Süspansiyon veya karışım hazırlandıktan sonra ilaç hemen uygulanmalıdır.
Mikropelletler çiğnenmemeli ve ezilmemelidir. Diğer içecek ve sıvılarda kullanım, klinik
olarak çalışılmadığı için tavsiye edilmez.

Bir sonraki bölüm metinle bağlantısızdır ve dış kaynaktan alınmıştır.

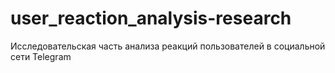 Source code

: # user_reaction_analysis-research
Исследовательская часть анализа реакций пользователей в социальной сети Telegram
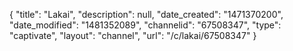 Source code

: {
    "title": "Lakai",
    "description": null,
    "date_created": "1471370200",
    "date_modified": "1481352089",
    "channelid": "67508347",
    "type": "captivate",
    "layout": "channel",
    "url": "\/c\/lakai\/67508347"
} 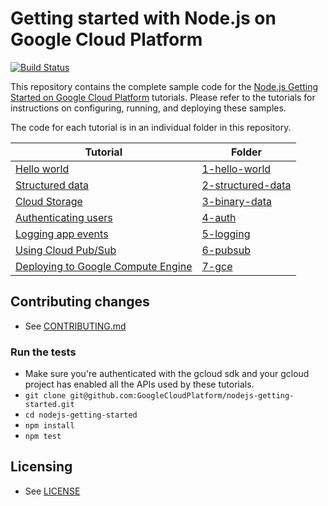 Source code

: # Getting started with Node.js on Google Cloud Platform

[![Build Status][travis-badge]][travis-link]

This repository contains the complete sample code for the
[Node.js Getting Started on Google Cloud Platform][getting-started] tutorials.
Please refer to the tutorials for instructions on configuring, running, and
deploying these samples.

The code for each tutorial is in an individual folder in this repository.

Tutorial | Folder
---------|-------
[Hello world][step-1] | [1-hello-world][step-1-code]
[Structured data][step-2] | [2-structured-data][step-2-code]
[Cloud Storage][step-3] | [3-binary-data][step-3-code]
[Authenticating users][step-4] | [4-auth][step-4-code]
[Logging app events][step-5] | [5-logging][step-5-code]
[Using Cloud Pub/Sub][step-6] | [6-pubsub][step-6-code]
[Deploying to Google Compute Engine][step-7] | [7-gce][step-7-code]

## Contributing changes

* See [CONTRIBUTING.md](CONTRIBUTING.md)

### Run the tests

* Make sure you're authenticated with the gcloud sdk and your gcloud project
has enabled all the APIs used by these tutorials.
* `git clone git@github.com:GoogleCloudPlatform/nodejs-getting-started.git`
* `cd nodejs-getting-started`
* `npm install`
* `npm test`

## Licensing

* See [LICENSE](LICENSE)

[travis-badge]: https://travis-ci.org/GoogleCloudPlatform/nodejs-getting-started.svg
[travis-link]: https://travis-ci.org/GoogleCloudPlatform/nodejs-getting-started
[getting-started]: http://cloud.google.com/nodejs/getting-started
[step-1]: https://cloud.google.com/nodejs/getting-started/hello-world
[step-1-code]: https://github.com/GoogleCloudPlatform/nodejs-getting-started/tree/master/1-hello-world
[step-2]: https://cloud.google.com/nodejs/getting-started/using-structured-data
[step-2-code]: https://github.com/GoogleCloudPlatform/nodejs-getting-started/tree/master/2-structured-data
[step-3]: https://cloud.google.com/nodejs/getting-started/using-cloud-storage
[step-3-code]: https://github.com/GoogleCloudPlatform/nodejs-getting-started/tree/master/3-binary-data
[step-4]: https://cloud.google.com/nodejs/getting-started/authenticate-users
[step-4-code]: https://github.com/GoogleCloudPlatform/nodejs-getting-started/tree/master/4-auth
[step-5]: https://cloud.google.com/nodejs/getting-started/logging-application-events
[step-5-code]: https://github.com/GoogleCloudPlatform/nodejs-getting-started/tree/master/5-logging
[step-6]: https://cloud.google.com/nodejs/getting-started/using-pub-sub
[step-6-code]: https://github.com/GoogleCloudPlatform/nodejs-getting-started/tree/master/6-pubsub
[step-7]: https://cloud.google.com/nodejs/getting-started/run-on-compute-engine
[step-7-code]: https://github.com/GoogleCloudPlatform/nodejs-getting-started/tree/master/7-gce
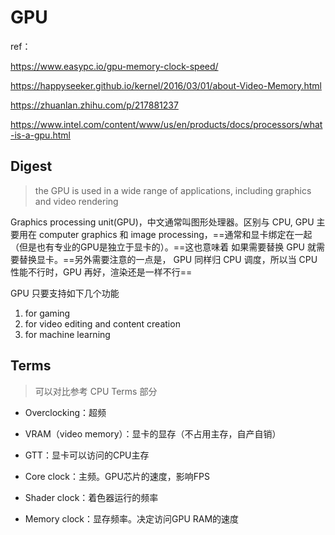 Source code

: # GPU

ref：

https://www.easypc.io/gpu-memory-clock-speed/

https://happyseeker.github.io/kernel/2016/03/01/about-Video-Memory.html

https://zhuanlan.zhihu.com/p/217881237

https://www.intel.com/content/www/us/en/products/docs/processors/what-is-a-gpu.html

## Digest

> the GPU is used in a wide range of applications, including graphics and video rendering  

Graphics processing unit(GPU)，中文通常叫图形处理器。区别与 CPU, GPU 主要用在 computer graphics 和 image processing，==通常和显卡绑定在一起（但是也有专业的GPU是独立于显卡的）。==这也意味着 如果需要替换 GPU 就需要替换显卡。==另外需要注意的一点是， GPU 同样归 CPU 调度，所以当 CPU 性能不行时，GPU 再好，渲染还是一样不行==

GPU 只要支持如下几个功能

1. for gaming
2. for video editing and content creation
3. for machine learning

## Terms

> 可以对比参考 CPU Terms 部分

- Overclocking：超频

- VRAM（video memory）：显卡的显存（不占用主存，自产自销）

- GTT：显卡可以访问的CPU主存

- Core clock：主频。GPU芯片的速度，影响FPS

- Shader clock：着色器运行的频率

- Memory clock：显存频率。决定访问GPU RAM的速度

  

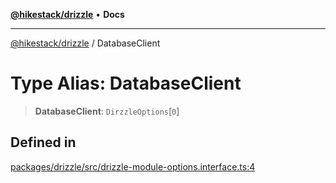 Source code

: [**@hikestack/drizzle**](/official/reference/drizzle/index.md) • **Docs**

***

[@hikestack/drizzle](/official/reference/drizzle/globals.md) / DatabaseClient

# Type Alias: DatabaseClient

> **DatabaseClient**: `DirzzleOptions`\[`0`\]

## Defined in

[packages/drizzle/src/drizzle-module-options.interface.ts:4](https://github.com/hikestack/hike/blob/110006a71b16d35b8305bd3bea8f80d291c9c609/packages/drizzle/src/drizzle-module-options.interface.ts#L4)
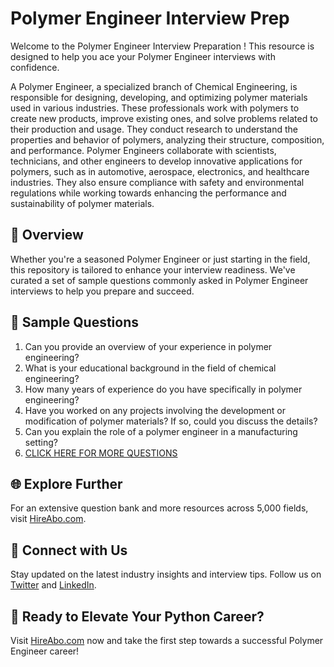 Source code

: # Polymer Engineer Interview Prep

Welcome to the Polymer Engineer Interview Preparation ! This resource is designed to help you ace your Polymer Engineer interviews with confidence.

A Polymer Engineer, a specialized branch of Chemical Engineering, is responsible for designing, developing, and optimizing polymer materials used in various industries. These professionals work with polymers to create new products, improve existing ones, and solve problems related to their production and usage. They conduct research to understand the properties and behavior of polymers, analyzing their structure, composition, and performance. Polymer Engineers collaborate with scientists, technicians, and other engineers to develop innovative applications for polymers, such as in automotive, aerospace, electronics, and healthcare industries. They also ensure compliance with safety and environmental regulations while working towards enhancing the performance and sustainability of polymer materials.

## 🚀 Overview

Whether you're a seasoned Polymer Engineer or just starting in the field, this repository is tailored to enhance your interview readiness. We've curated a set of sample questions commonly asked in Polymer Engineer interviews to help you prepare and succeed.

## 📝 Sample Questions

1. Can you provide an overview of your experience in polymer engineering?
2. What is your educational background in the field of chemical engineering?
3. How many years of experience do you have specifically in polymer engineering?
4. Have you worked on any projects involving the development or modification of polymer materials? If so, could you discuss the details?
5. Can you explain the role of a polymer engineer in a manufacturing setting?
6. [CLICK HERE FOR MORE QUESTIONS](https://hireabo.com/job/3_4_15/Polymer%20Engineer)

## 🌐 Explore Further

For an extensive question bank and more resources across 5,000 fields, visit [HireAbo.com](https://www.hireabo.com).

## 📱 Connect with Us

Stay updated on the latest industry insights and interview tips. Follow us on [Twitter](https://twitter.com/hireabo) and [LinkedIn](https://www.linkedin.com/in/hire-abo-3609972a8/).

## 🚀 Ready to Elevate Your Python Career?

Visit [HireAbo.com](https://www.hireabo.com) now and take the first step towards a successful Polymer Engineer career!
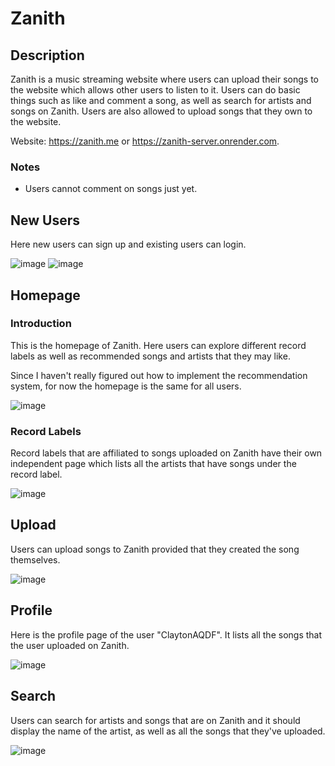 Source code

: # Zanith
## Description
Zanith is a music streaming website where users can upload their songs to the website which allows other users to listen to it. Users can do basic things such as like and comment a song, as well as search for artists and songs on Zanith. Users are also allowed to upload songs that they own to the website.

Website: https://zanith.me or https://zanith-server.onrender.com.

### Notes
- Users cannot comment on songs just yet.

## New Users
Here new users can sign up and existing users can login.

![image](https://user-images.githubusercontent.com/129682941/236559205-889f074b-4028-43fd-a606-8c9ea84302f8.png)
![image](https://user-images.githubusercontent.com/129682941/236559518-ef4e9f44-a4e5-44d4-8518-ae844a67e994.png)


## Homepage
### Introduction

This is the homepage of Zanith. Here users can explore different record labels as well as recommended songs and artists that they may like.

Since I haven't really figured out how to implement the recommendation system, for now the homepage is the same for all users.

![image](https://user-images.githubusercontent.com/129682941/236643561-95a49d35-e366-43e1-811c-c6693f02c250.png)


### Record Labels

Record labels that are affiliated to songs uploaded on Zanith have their own independent page which lists all the artists that have songs under the record label. 

![image](https://user-images.githubusercontent.com/129682941/236641706-2c69018e-3bea-401a-b3af-d088d617cd95.png)


## Upload
Users can upload songs to Zanith provided that they created the song themselves.

![image](https://user-images.githubusercontent.com/129682941/236644209-335af941-4284-4674-9e57-cbd0160fad63.png)



## Profile
Here is the profile page of the user "ClaytonAQDF". It lists all the songs that the user uploaded on Zanith.

![image](https://user-images.githubusercontent.com/129682941/236644249-35ae1d8c-11cf-4968-8d8d-c0cd9356e505.png)


## Search
Users can search for artists and songs that are on Zanith and it should display the name of the artist, as well as all the songs that they've uploaded.

![image](https://user-images.githubusercontent.com/129682941/236644533-575e48f3-1923-4b43-93cb-da88ad400ce2.png)
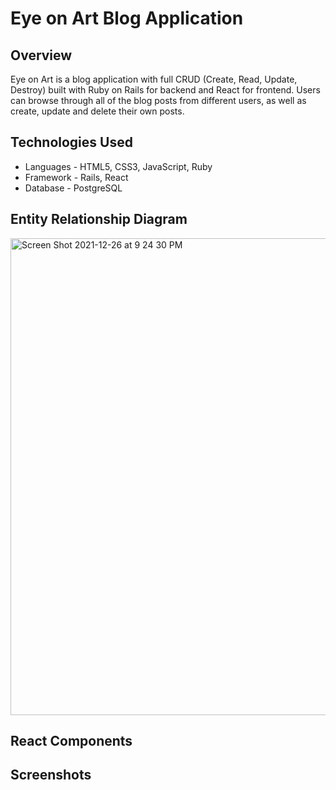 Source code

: # Eye on Art Blog Application

## Overview
Eye on Art is a blog application with full CRUD (Create, Read, Update, Destroy) built with Ruby on Rails for backend and React for frontend. Users can browse through all of the blog posts from different users, as well as create, update and delete their own posts.

## Technologies Used
- Languages - HTML5, CSS3, JavaScript, Ruby
- Framework - Rails, React
- Database - PostgreSQL

## Entity Relationship Diagram

<img width="763" alt="Screen Shot 2021-12-26 at 9 24 30 PM" src="https://user-images.githubusercontent.com/64924326/148628358-bdf1286f-fd94-4c10-b8d6-f8382fdf9811.png">

## React Components

## Screenshots



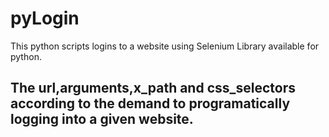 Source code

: # pyLogin

This python scripts logins to a website using Selenium Library available for python.

## The url,arguments,x_path and css_selectors according to the demand to programatically logging into a given website.
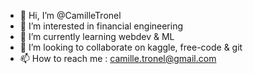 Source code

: - 👋 Hi, I’m @CamilleTronel
- 👀 I’m interested in financial engineering
- 🌱 I’m currently learning webdev & ML
- 💞️ I’m looking to collaborate on kaggle, free-code & git
- 📫 How to reach me : camille.tronel@gmail.com

<!---
CamilleTronel/CamilleTronel is a ✨ special ✨ repository because its `README.md` (this file) appears on your GitHub profile.
You can click the Preview link to take a look at your changes.
--->
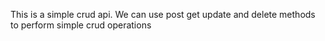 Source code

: This is a simple crud api. We can use post get update and delete methods to perform simple crud operations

Özel popülasyonlara ilişkin ek bilgiler:
Böbrek yetmezliği:
Böbrek yetmezliği olan hastalarda doz ayarlanması gerekmez.
Karaciğer yetmezliği:
Orta veya ciddi karaciğer yetmezliği olan hastalar düzenli gözlem altında tutulmalıdır ve
günlük doz yarıya indirilmelidir (bkz. Bölüm 4.4 ve 5.2).
Pediyatrik popülasyon:
1-11 yaş pediyatrik hastalarda:
≤ 30 kg olan pediyatrik hastalarda, semptomatik gastroözofajeal reflü hastalığı ve eroziv
özofajitin kısa süreli tedavilerinde tavsiye edilen doz, 12 haftaya kadar süreyle günde bir defa
15 mg’dır.
30 kg’ın üstündeki pediyatrik hastalarda tavsiye edilen doz, 12 haftaya kadar süreyle günde
bir defa 30 mg’dır.
12-17 yaş arası hastalarda:
Gastroözofajeal reflü hastalığında tavsiye edilen doz 8 haftaya kadar günde 1 kez 15 mg’dır.
Eroziv özofajitte tavsiye edilen doz 8 haftaya kadar günde bir kez 30 mg’dır.
Geriyatrik popülasyon:
Yaşlılarda klirensin azalması nedeniyle bireysel ihtiyaçlara göre doz ayarlaması gerekebilir.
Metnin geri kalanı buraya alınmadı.